• **RECORDS FOR PROCESSING**
____
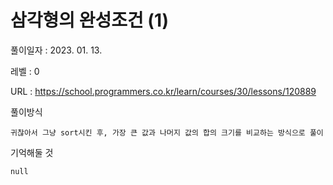 # 삼각형의 완성조건 (1)
풀이일자 : 2023. 01. 13.  
    
레벨 : 0   

URL : https://school.programmers.co.kr/learn/courses/30/lessons/120889  
    
풀이방식    

    귀찮아서 그냥 sort시킨 후, 가장 큰 값과 나머지 값의 합의 크기를 비교하는 방식으로 풀이

기억해둘 것  
    
    null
____
• **TASK**
An exact retyping of the entries, without images, is the required answer.

• **RESULT OF THIS TASK**
 # 삼각형의 완성조건 (1)
풀이일자 : 2023. 01. 13.  
    
레벨 : 0   

URL : https://school.programmers.co.kr/learn/courses/30/lessons/120889  
    
풀이방식    

    귀찮아서 그냥 sort시킨 후, 가장 큰 값과 나머지 값의 합의 크기를 비교하는 방식으로 풀이

기억해둘 것  
    
    null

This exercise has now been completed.